--- PROVIDED DATA Enclosed Below ---
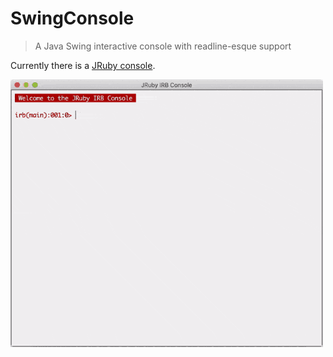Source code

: # SwingConsole

> A Java Swing interactive console with readline-esque support

Currently there is a [JRuby console](swingconsole-jruby/README.md).

<img alt="JRuby SwingConsole - Hello, World!" src="https://raw.githubusercontent.com/creemama/swingconsole/master/swingconsole-jruby/JRuby-SwingConsole.gif" width="500">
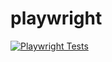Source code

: # playwright
[![Playwright Tests](https://github.com/gabriel-rodriguezcastellini/playwright/actions/workflows/playwright.yml/badge.svg)](https://github.com/gabriel-rodriguezcastellini/playwright/actions/workflows/playwright.yml)

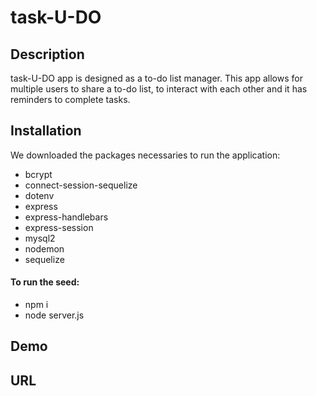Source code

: # task-U-DO



## Description 
task-U-DO app is designed as a to-do list manager. This app allows for multiple users to share a to-do list, 
to interact with each other and it has reminders to complete tasks.



## Installation
We downloaded the packages necessaries to run the application:

* bcrypt
* connect-session-sequelize
* dotenv
* express
* express-handlebars
* express-session
* mysql2
* nodemon
* sequelize

#### To run the seed:
* npm i
* node server.js




## Demo







## URL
--- End of Enclosed PROVIDED DATA ---
TASK ITEM
Restate each entry word for word. Omit every picture.

RESPONSE BELOW
Source code

: # SwingConsole

> A Java Swing interactive console with readline-esque support

Currently there is a [JRuby console](swingconsole-jruby/README.md).

<img alt="JRuby SwingConsole - Hello, World!" src="https://raw.githubusercontent.com/creemama/swingconsole/master/swingconsole-jruby/JRuby-SwingConsole.gif" width="500">
Source code

: # playwright
[![Playwright Tests](https://github.com/gabriel-rodriguezcastellini/playwright/actions/workflows/playwright.yml/badge.svg)](https://github.com/gabriel-rodriguezcastellini/playwright/actions/workflows/playwright.yml)

Source code

: # task-U-DO



## Description 
task-U-DO app is designed as a to-do list manager. This app allows for multiple users to share a to-do list, 
to interact with each other and it has reminders to complete tasks.



## Installation
We downloaded the packages necessaries to run the application:

* bcrypt
* connect-session-sequelize
* dotenv
* express
* express-handlebars
* express-session
* mysql2
* nodemon
* sequelize

#### To run the seed:
* npm i
* node server.js




## Demo







## URL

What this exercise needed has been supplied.